20 Items Self-report measure assessing decision-making for weight-control on two subscales: the pros and cons of losing weight.
The test two-factor structure is supported by factor analyses and principal component analyses (PCA).
Item distribution is perfectly even: 10 items per subscale.
Responses on a 5-point Likert scale ranging from 1 (Not important at all), to 5 (Extremely important).

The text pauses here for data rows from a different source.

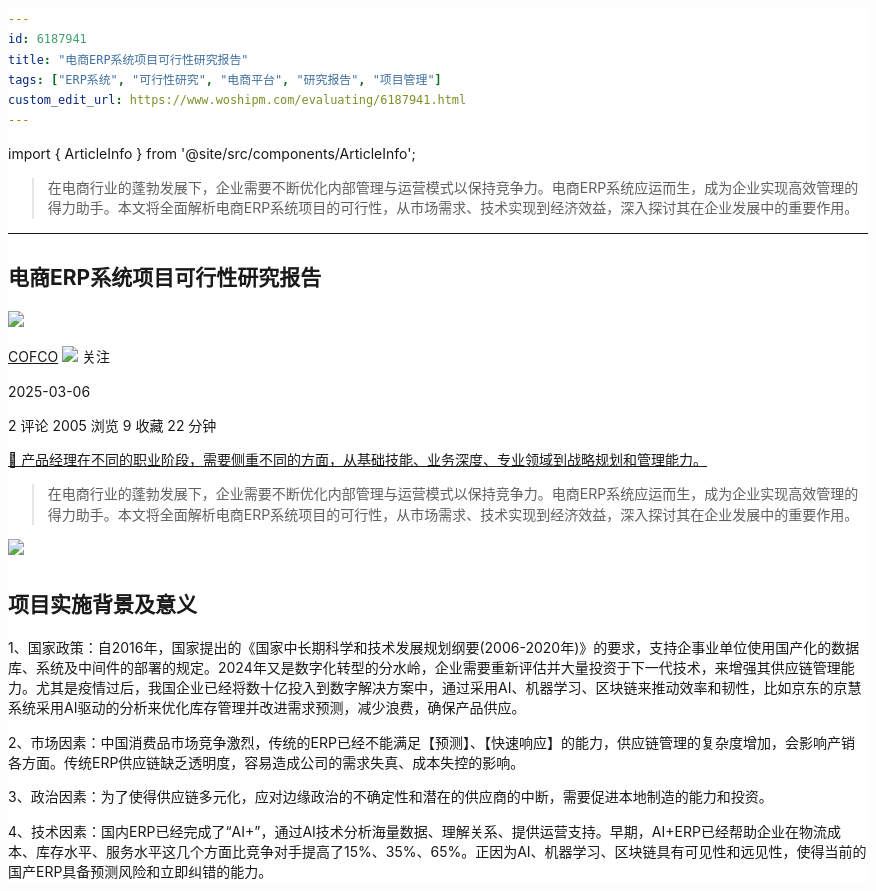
 ```yaml
---
id: 6187941
title: "电商ERP系统项目可行性研究报告"
tags: ["ERP系统", "可行性研究", "电商平台", "研究报告", "项目管理"]
custom_edit_url: https://www.woshipm.com/evaluating/6187941.html
---
```

import { ArticleInfo } from '@site/src/components/ArticleInfo';

<ArticleInfo
    author="COFCO"
    authorLink="https://www.woshipm.com/u/736035"
    published="2025-03-06"
    views={2005}
    comments={2}
    collects={9}
/>

> 在电商行业的蓬勃发展下，企业需要不断优化内部管理与运营模式以保持竞争力。电商ERP系统应运而生，成为企业实现高效管理的得力助手。本文将全面解析电商ERP系统项目的可行性，从市场需求、技术实现到经济效益，深入探讨其在企业发展中的重要作用。

---

## 电商ERP系统项目可行性研究报告

[![](https://image.woshipm.com/wp-files/2022/10/QHJuxmEgjdUWlx7HJPlY.jpeg!/both/72x72)](https://www.woshipm.com/u/736035)

[COFCO](https://www.woshipm.com/u/736035) ![](https://static.woshipm.com/tag/1101_1@2x.png) 关注

2025-03-06

2 评论 2005 浏览 9 收藏 22 分钟

[🔗 产品经理在不同的职业阶段，需要侧重不同的方面，从基础技能、业务深度、专业领域到战略规划和管理能力。](https://ke.qidianla.com/courses/90pm)

> 在电商行业的蓬勃发展下，企业需要不断优化内部管理与运营模式以保持竞争力。电商ERP系统应运而生，成为企业实现高效管理的得力助手。本文将全面解析电商ERP系统项目的可行性，从市场需求、技术实现到经济效益，深入探讨其在企业发展中的重要作用。

![](https://image.woshipm.com/2023/04/13/9b6937d0-d9de-11ed-8d63-00163e0b5ff3.jpg)

## 项目实施背景及意义

1、国家政策：自2016年，国家提出的《国家中长期科学和技术发展规划纲要(2006-2020年)》的要求，支持企事业单位使用国产化的数据库、系统及中间件的部署的规定。2024年又是数字化转型的分水岭，企业需要重新评估并大量投资于下一代技术，来增强其供应链管理能力。尤其是疫情过后，我国企业已经将数十亿投入到数字解决方案中，通过采用AI、机器学习、区块链来推动效率和韧性，比如京东的京慧系统采用AI驱动的分析来优化库存管理并改进需求预测，减少浪费，确保产品供应。

2、市场因素：中国消费品市场竞争激烈，传统的ERP已经不能满足【预测】、【快速响应】的能力，供应链管理的复杂度增加，会影响产销各方面。传统ERP供应链缺乏透明度，容易造成公司的需求失真、成本失控的影响。

3、政治因素：为了使得供应链多元化，应对边缘政治的不确定性和潜在的供应商的中断，需要促进本地制造的能力和投资。

4、技术因素：国内ERP已经完成了“AI+”，通过AI技术分析海量数据、理解关系、提供运营支持。早期，AI+ERP已经帮助企业在物流成本、库存水平、服务水平这几个方面比竞争对手提高了15%、35%、65%。正因为AI、机器学习、区块链具有可见性和远见性，使得当前的国产ERP具备预测风险和立即纠错的能力。
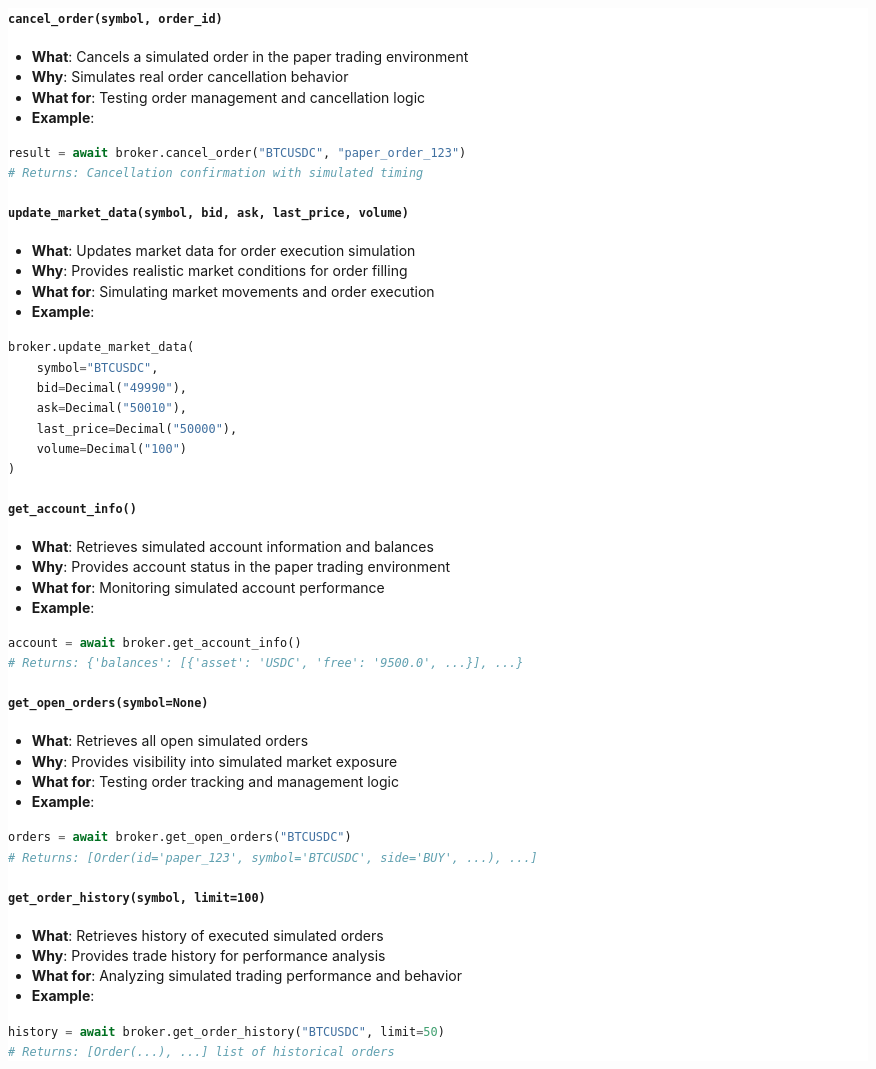 #### `cancel_order(symbol, order_id)`
- **What**: Cancels a simulated order in the paper trading environment
- **Why**: Simulates real order cancellation behavior
- **What for**: Testing order management and cancellation logic
- **Example**:
```python
result = await broker.cancel_order("BTCUSDC", "paper_order_123")
# Returns: Cancellation confirmation with simulated timing
```

#### `update_market_data(symbol, bid, ask, last_price, volume)`
- **What**: Updates market data for order execution simulation
- **Why**: Provides realistic market conditions for order filling
- **What for**: Simulating market movements and order execution
- **Example**:
```python
broker.update_market_data(
    symbol="BTCUSDC",
    bid=Decimal("49990"),
    ask=Decimal("50010"),
    last_price=Decimal("50000"),
    volume=Decimal("100")
)
```

#### `get_account_info()`
- **What**: Retrieves simulated account information and balances
- **Why**: Provides account status in the paper trading environment
- **What for**: Monitoring simulated account performance
- **Example**:
```python
account = await broker.get_account_info()
# Returns: {'balances': [{'asset': 'USDC', 'free': '9500.0', ...}], ...}
```

#### `get_open_orders(symbol=None)`
- **What**: Retrieves all open simulated orders
- **Why**: Provides visibility into simulated market exposure
- **What for**: Testing order tracking and management logic
- **Example**:
```python
orders = await broker.get_open_orders("BTCUSDC")
# Returns: [Order(id='paper_123', symbol='BTCUSDC', side='BUY', ...), ...]
```

#### `get_order_history(symbol, limit=100)`
- **What**: Retrieves history of executed simulated orders
- **Why**: Provides trade history for performance analysis
- **What for**: Analyzing simulated trading performance and behavior
- **Example**:
```python
history = await broker.get_order_history("BTCUSDC", limit=50)
# Returns: [Order(...), ...] list of historical orders
```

The score of the Pros scale is calculated by summing up the scores obtained from all even numbered questions; the score of the cons scale is calculated by summing up the scores obtained from all odd numbered questions. Subscales score range from a minimum of 10 to a maximum of 50. A total DB score is gained by subtracting the cons score from that of the pros, with possible scores ranging from -40 to +40. Higher scores indicate more perceived cons than pros in managing weight.
It has very good internal consistency (Cronbach’s alpha coefficients of 0.91 and 0.84, respectively, for the pros and cons scales).
It has fair construct validity on various health behavior problems (Prochaska et al., 1994; Redding et al., 2000).
Completion brevity (5 min or less)
Simple and short Likert-scale scoring; trained personnel are neither required for administration nor scoring.
It evaluates RTC only according to the pros and cons of decision-making. It does not consider the stages and the processes of change.
No test–retest reliability.
No data on factor structure or internal consistency on weight-control samples.
Clinical cut-offs in weight-management are unknown.
No published study has evaluated the psychometric properties of this measure in overweight or obese adults engaged in weight-loss treatments.